4.2.1. Presences in the 2065 sub-system
By 2065 both society and technolocial options will have changed completely, and overall due to advances in these new technologies will have created a more sustainable society. In order for this to actually happen two of the defined target groups (tourist and profit local) will have to adapt their lifestyles in order to align closer with that of the planet local. This means that they will have to go from simply choosing the most obvious and easiest option, to conscious decisions about their lifestyle, which won’t happen without intervention. To sketch out a path this adaption could plausibly take, we looked back at the YUTPA model, where we looked at different presence of the planet and the profit locals. These design spaces are aspects where the target groups do not yet align properly, which creates chances for improvement.

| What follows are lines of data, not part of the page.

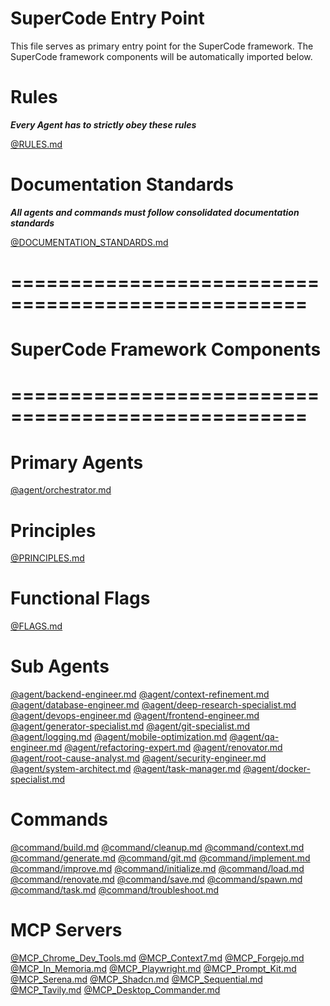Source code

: # SuperCode Entry Point

This file serves as primary entry point for the SuperCode framework.
The SuperCode framework components will be automatically imported below.

# Rules
***Every Agent has to strictly obey these rules***

[@RULES.md](./RULES.md)

# Documentation Standards
***All agents and commands must follow consolidated documentation standards***

[@DOCUMENTATION_STANDARDS.md](./DOCUMENTATION_STANDARDS.md)

# ===================================================
# SuperCode Framework Components
# ===================================================

# Primary Agents
[@agent/orchestrator.md](./agent/orchestrator.md)

# Principles
[@PRINCIPLES.md](./PRINCIPLES.md)

# Functional Flags
[@FLAGS.md](FLAGS.md)

# Sub Agents
[@agent/backend-engineer.md](./agent/backend-engineer.md)
[@agent/context-refinement.md](./agent/context-refinement.md)
[@agent/database-engineer.md](./agent/database-engineer.md)
[@agent/deep-research-specialist.md](./agent/deep-research-specialist.md)
[@agent/devops-engineer.md](./agent/devops-engineer.md)
[@agent/frontend-engineer.md](./agent/frontend-engineer.md)
[@agent/generator-specialist.md](./agent/generator-specialist.md)
[@agent/git-specialist.md](./agent/git-specialist.md)
[@agent/logging.md](./agent/logging.md)
[@agent/mobile-optimization.md](./agent/mobile-optimization.md)
[@agent/qa-engineer.md](./agent/qa-engineer.md)
[@agent/refactoring-expert.md](./agent/refactoring-expert.md)
[@agent/renovator.md](./agent/renovator.md)
[@agent/root-cause-analyst.md](./agent/root-cause-analyst.md)
[@agent/security-engineer.md](./agent/security-engineer.md)
[@agent/system-architect.md](./agent/system-architect.md)
[@agent/task-manager.md](./agent/task-manager.md)
[@agent/docker-specialist.md](./agent/docker-specialist.md)

# Commands
[@command/build.md](./command/build.md)
[@command/cleanup.md](./command/cleanup.md)
[@command/context.md](./command/context.md)
[@command/generate.md](./command/generate.md)
[@command/git.md](./command/git.md)
[@command/implement.md](./command/implement.md) <!-- DEPRECATED - Use /build -->
[@command/improve.md](./command/improve.md) <!-- DEPRECATED - Use /build -->
[@command/initialize.md](./command/initialize.md)
[@command/load.md](./command/load.md) <!-- DEPRECATED - Use /context -->
[@command/renovate.md](./command/renovate.md)
[@command/save.md](./command/save.md) <!-- DEPRECATED - Use /context -->
[@command/spawn.md](./command/spawn.md) <!-- DEPRECATED - Use /build -->
[@command/task.md](./command/task.md)
[@command/troubleshoot.md](./command/troubleshoot.md)

# MCP Servers
[@MCP_Chrome_Dev_Tools.md](MCP_Chrome_Dev_Tools.md)
[@MCP_Context7.md](MCP_Context7.md)
[@MCP_Forgejo.md](MCP_Forgejo.md)
[@MCP_In_Memoria.md](MCP_In_Memoria.md)
[@MCP_Playwright.md](MCP_Playwright.md)
[@MCP_Prompt_Kit.md](MCP_Prompt_Kit.md)
[@MCP_Serena.md](MCP_Serena.md)
[@MCP_Shadcn.md](MCP_Shadcn.md)
[@MCP_Sequential.md](MCP_Sequential.md)
[@MCP_Tavily.md](MCP_Tavily.md)
[@MCP_Desktop_Commander.md](MCP_Desktop_Commander.md)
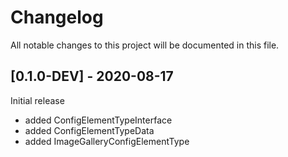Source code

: # Changelog
All notable changes to this project will be documented in this file.

## [0.1.0-DEV] - 2020-08-17
Initial release

- added ConfigElementTypeInterface
- added ConfigElementTypeData
- added ImageGalleryConfigElementType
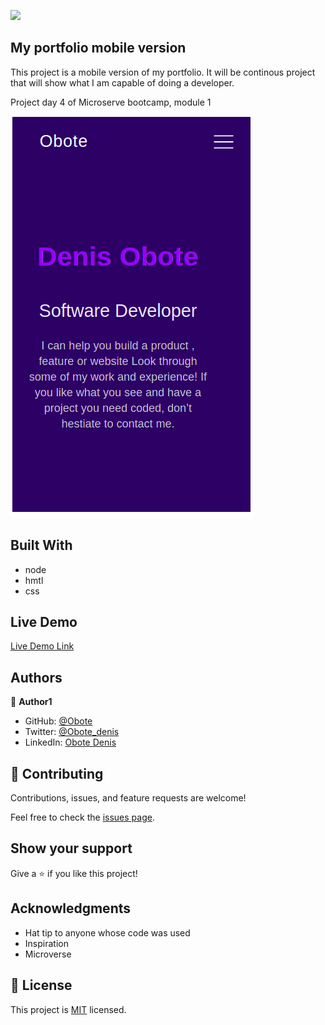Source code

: ![](https://img.shields.io/badge/Microverse-blueviolet)

## My portfolio mobile version

This project is a mobile version of my portfolio. It will be continous project that will show what I am capable of doing a developer.

Project day 4 of Microserve bootcamp, module 1


![screenshot](./app.png)


## Built With

- node
- hmtl
- css
## Live Demo

[Live Demo Link](https://obote.github.io/myportfolio/)



## Authors

👤 **Author1**

- GitHub: [@Obote](https://github.com/Obote)
- Twitter: [@Obote_denis](https://twitter.com/Obote_denis)
- LinkedIn: [Obote Denis](https://www.linkedin.com/in/obote-denis-9859a2a3/)

## 🤝 Contributing

Contributions, issues, and feature requests are welcome!

Feel free to check the [issues page](../../issues/).

## Show your support

Give a ⭐️ if you like this project!

## Acknowledgments

- Hat tip to anyone whose code was used
- Inspiration
- Microverse

## 📝 License

This project is [MIT](./MIT.md) licensed.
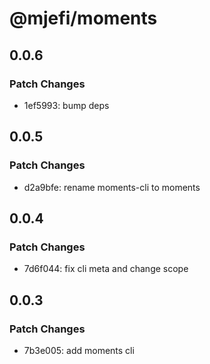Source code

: # @mjefi/moments

## 0.0.6

### Patch Changes

- 1ef5993: bump deps

## 0.0.5

### Patch Changes

- d2a9bfe: rename moments-cli to moments

## 0.0.4

### Patch Changes

- 7d6f044: fix cli meta and change scope

## 0.0.3

### Patch Changes

- 7b3e005: add moments cli
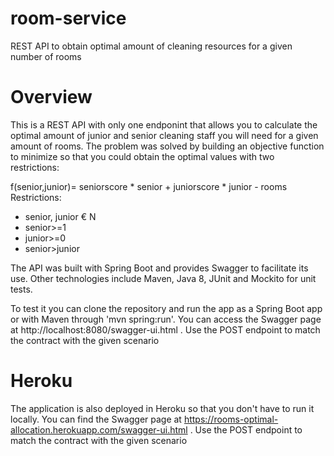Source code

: # room-service
REST API to obtain optimal amount of cleaning resources for a given number of rooms

# Overview
This is a REST API with only one endponint that allows you to calculate the optimal amount of junior and senior cleaning staff you will need for a given amount of rooms.
The problem was solved by building an objective function to minimize so that you could obtain the optimal values with two restrictions: 

   f(senior,junior)= seniorscore * senior + juniorscore * junior - rooms
   Restrictions: 
   - senior, junior € N
   - senior>=1
   - junior>=0
   - senior>junior
   
The API was built with Spring Boot and provides Swagger to facilitate its use. Other technologies include Maven, Java 8, JUnit and Mockito for unit tests.

To test it you can clone the repository and run the app as a Spring Boot app or with Maven through 'mvn spring:run'. You can access the Swagger page at http://localhost:8080/swagger-ui.html . Use the POST endpoint to match the contract with the given scenario

# Heroku
The application is also deployed in Heroku so that you don't have to run it locally. You can find the Swagger page at https://rooms-optimal-allocation.herokuapp.com/swagger-ui.html . Use the POST endpoint to match the contract with the given scenario

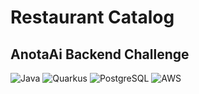# Restaurant Catalog
## AnotaAi Backend Challenge

![Java](https://img.shields.io/badge/java-%23ED8B00.svg?style=for-the-badge&logo=openjdk&logoColor=white)
![Quarkus](https://img.shields.io/badge/quarkus-%234695eb.svg?style=for-the-badge&logo=quarkus&logoColor=white)
![PostgreSQL](https://img.shields.io/badge/PostgreSQL-%23396c94.svg?style=for-the-badge&logo=postgresql&logoColor=white)
![AWS](https://img.shields.io/badge/AWS-%23FF9900.svg?style=for-the-badge&logo=amazon-aws&logoColor=white)
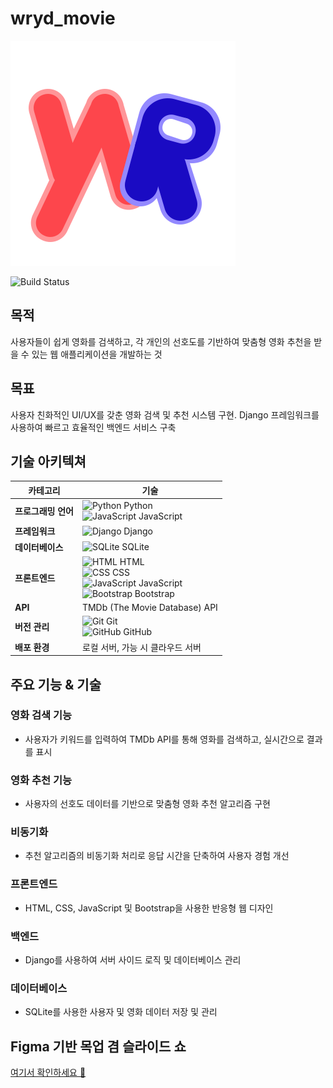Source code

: # wryd_movie

![Project Logo](https://github.com/air4sss/wryd_movie/blob/main/logo_rmbg.jpg)

![Build Status](https://img.shields.io/badge/build-passing-brightgreen)

## 목적
사용자들이 쉽게 영화를 검색하고, 각 개인의 선호도를 기반하여 맞춤형 영화 추천을 받을 수 있는 웹 애플리케이션을 개발하는 것

## 목표
사용자 친화적인 UI/UX를 갖춘 영화 검색 및 추천 시스템 구현. Django 프레임워크를 사용하여 빠르고 효율적인 백엔드 서비스 구축

## 기술 아키텍쳐

| 카테고리      | 기술                                                                                                                                                 |
|----------------|------------------------------------------------------------------------------------------------------------------------------------------------------|
| **프로그래밍 언어** | <img src="https://www.python.org/static/community_logos/python-logo.png" alt="Python" width="20"/> Python <br> <img src="https://upload.wikimedia.org/wikipedia/commons/6/6a/JavaScript-logo.png" alt="JavaScript" width="20"/> JavaScript |
| **프레임워크** | <img src="https://static.djangoproject.com/img/logos/django-logo-negative.png" alt="Django" width="20"/> Django                                      |
| **데이터베이스** | <img src="https://upload.wikimedia.org/wikipedia/commons/9/97/Sqlite-square-icon.svg" alt="SQLite" width="20"/> SQLite                             |
| **프론트엔드**  | <img src="https://upload.wikimedia.org/wikipedia/commons/6/61/HTML5_logo_and_wordmark.svg" alt="HTML" width="20"/> HTML <br> <img src="https://upload.wikimedia.org/wikipedia/commons/d/d5/CSS3_logo_and_wordmark.svg" alt="CSS" width="20"/> CSS <br> <img src="https://upload.wikimedia.org/wikipedia/commons/6/6a/JavaScript-logo.png" alt="JavaScript" width="20"/> JavaScript <br> <img src="https://upload.wikimedia.org/wikipedia/commons/b/b2/Bootstrap_logo.svg" alt="Bootstrap" width="20"/> Bootstrap |
| **API**        | TMDb (The Movie Database) API |
| **버전 관리**   | <img src="https://git-scm.com/images/logos/downloads/Git-Logo-2Color.png" alt="Git" width="20"/> Git <br> <img src="https://github.githubassets.com/images/modules/logos_page/GitHub-Mark.png" alt="GitHub" width="20"/> GitHub |
| **배포 환경**   | 로컬 서버, 가능 시 클라우드 서버                                                                                                                   |

## 주요 기능 & 기술

### 영화 검색 기능
- 사용자가 키워드를 입력하여 TMDb API를 통해 영화를 검색하고, 실시간으로 결과를 표시

### 영화 추천 기능
- 사용자의 선호도 데이터를 기반으로 맞춤형 영화 추천 알고리즘 구현

### 비동기화
- 추천 알고리즘의 비동기화 처리로 응답 시간을 단축하여 사용자 경험 개선

### 프론트엔드
- HTML, CSS, JavaScript 및 Bootstrap을 사용한 반응형 웹 디자인

### 백엔드
- Django를 사용하여 서버 사이드 로직 및 데이터베이스 관리

### 데이터베이스
- SQLite를 사용한 사용자 및 영화 데이터 저장 및 관리

## Figma 기반 목업 겸 슬라이드 쇼
[여기서 확인하세요 🤩](https://www.figma.com/proto/cE301JyFV9TMe70OFZq96A/Wireframe?node-id=10-1391&t=i1KRaJX7Q5vgMXrC-1)
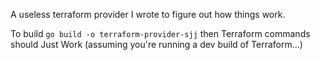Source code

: A useless terraform provider I wrote to figure out how things work.

To build `go build -o terraform-provider-sjj` then Terraform commands
should Just Work (assuming you're running a dev build of Terraform...)
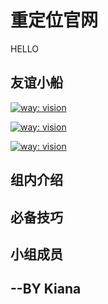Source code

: # 重定位官网

HELLO

## 友谊小船
[![way: vision](https://img.shields.io/badge/%E8%A7%86%E8%A7%89-vision-green)](https://whu-robocon-vision.github.io/)

[![way: vision](https://img.shields.io/badge/%E5%AE%9A%E4%BD%8D-location-orange)](https://whu-robocon-location.github.io/)

[![way: vision](https://img.shields.io/badge/%E5%AE%9A%E4%BD%8D-location-blue)](https://hucare233.github.io/)


## 组内介绍

## 必备技巧

## 小组成员

## --BY Kiana

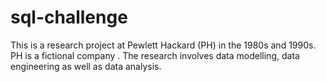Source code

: # sql-challenge
This is a research project at Pewlett Hackard (PH) in the 1980s and 1990s.
PH is a fictional company .
The research involves data modelling, data engineering as well as data analysis.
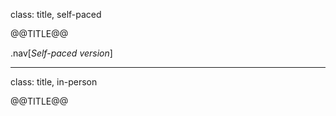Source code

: class: title, self-paced

@@TITLE@@

.nav[*Self-paced version*]

---

class: title, in-person

@@TITLE@@<br/></br>

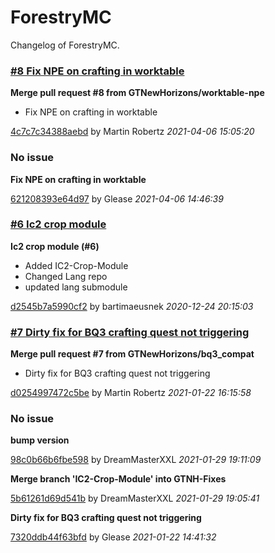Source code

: 
# ForestryMC

Changelog of ForestryMC.


### [#8 Fix NPE on crafting in worktable](https://github.com/GTNewHorizons/ForestryMC/pull/8)
**Merge pull request #8 from GTNewHorizons/worktable-npe**
* Fix NPE on crafting in worktable

[4c7c7c34388aebd](https://github.com/GTNewHorizons/ForestryMC/commit/4c7c7c34388aebd)
by Martin Robertz *2021-04-06 15:05:20*
### No issue
**Fix NPE on crafting in worktable**

[621208393e64d97](https://github.com/GTNewHorizons/ForestryMC/commit/621208393e64d97)
by Glease *2021-04-06 14:46:39*

### [#6 Ic2 crop module](https://github.com/GTNewHorizons/ForestryMC/pull/6)
**Ic2 crop module (#6)**
* Added IC2-Crop-Module
* Changed Lang repo
* updated lang submodule

[d2545b7a5990cf2](https://github.com/GTNewHorizons/ForestryMC/commit/d2545b7a5990cf2)
by bartimaeusnek *2020-12-24 20:15:03*
### [#7 Dirty fix for BQ3 crafting quest not triggering](https://github.com/GTNewHorizons/ForestryMC/pull/7)
**Merge pull request #7 from GTNewHorizons/bq3_compat**
* Dirty fix for BQ3 crafting quest not triggering

[d0254997472c5be](https://github.com/GTNewHorizons/ForestryMC/commit/d0254997472c5be)
by Martin Robertz *2021-01-22 16:15:58*
### No issue
**bump version**

[98c0b66b6fbe598](https://github.com/GTNewHorizons/ForestryMC/commit/98c0b66b6fbe598)
by DreamMasterXXL *2021-01-29 19:11:09*

**Merge branch 'IC2-Crop-Module' into GTNH-Fixes**

[5b61261d69d541b](https://github.com/GTNewHorizons/ForestryMC/commit/5b61261d69d541b)
by DreamMasterXXL *2021-01-29 19:05:41*

**Dirty fix for BQ3 crafting quest not triggering**

[7320ddb44f63bfd](https://github.com/GTNewHorizons/ForestryMC/commit/7320ddb44f63bfd)
by Glease *2021-01-22 14:41:32*

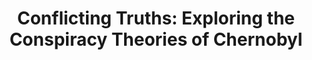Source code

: ---
title:  "Conflicting Truths: Exploring the Conspiracy Theories of Chernobyl"
category: ['pop']
excerpt: "This project examines Chernobyl conspiracy theories and their consequences for how we understand large-scale tragedies. "
description: "The following project aims to analyze Chernobyl conspiracies, specifically ones originating from Soviet Russia, Ukraine, and the United States, in an attempt to trace their origins and explore their deeper consequences for how we understand any instance of large-scale tragedy. This project argues that although conspiracy theories muddle the truth of tragic events, allowing a lack of accountability and making it more difficult to prevent such events from happening again, there is value in analyzing their origins and meanings. Conspiracy theories shouldn't necessarily be considered truthful, however, they can provide insight into the emotional responses victims of tragic events have."
header: 
    overlay_image: assets/images/damato.jpg
    teaser: assets/images/damato.jpg
contributors:
    - name: Clare D'Amato
      bio: "Clare D'Amato is a first year student at Swarthmore. She runs for the school's Cross Country and Track & Field teams and writes for The Phoenix. In her free time, she enjoys reading about crazy conspiracy theories and baking. "
embed:
  type: arcgis
  id: 3a466f39a1fe4601bcf5f3a25e7c990d
  url: https://storymaps.arcgis.com/stories/3a466f39a1fe4601bcf5f3a25e7c990d/edit
---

In the YUTPA system that was worked in chapter 2, there were three relevant aspects.
Most people have forgotten about seasons and harvest, and that some goods are not always available due to these restrictions. This inconvenience is why all mass retailers ship their goods from outside of the island. The few local producers are not gathered in a single place. In order to buy these local, sustainable goods, people are required to travel all over the island. Profit locals buy non-sustainable, mass produced goods because it is easier, because these goods are gathered together, and available 24/7. This is why synchronizing performances is important. Local goods will never be constantly available, which is why adjusting the supply and the demand to match each other is so important if the profit locals are ever to buy local and sustainable goods.
Even then this cannot be a one-time purchase whenever they have some time left over, and it is a nice day to travel the island to these planet producers. Profit customers need to ready themselves for a long duration of engagement, and there needs to be a viable strategy for long term, in order to facilitate a permanent lifestyle change.
Negotation is the key to organizing this new system, and is necessary for both the previous YUTPA aspects. Besides that, very often it is the lack of knowledge between the planet and the profit locals that is a barrier, and a lack of understanding - the early adopters versus the conservative ones. This will also help set up the rules that make it more profitable for even the laggards to buy sustainable goods.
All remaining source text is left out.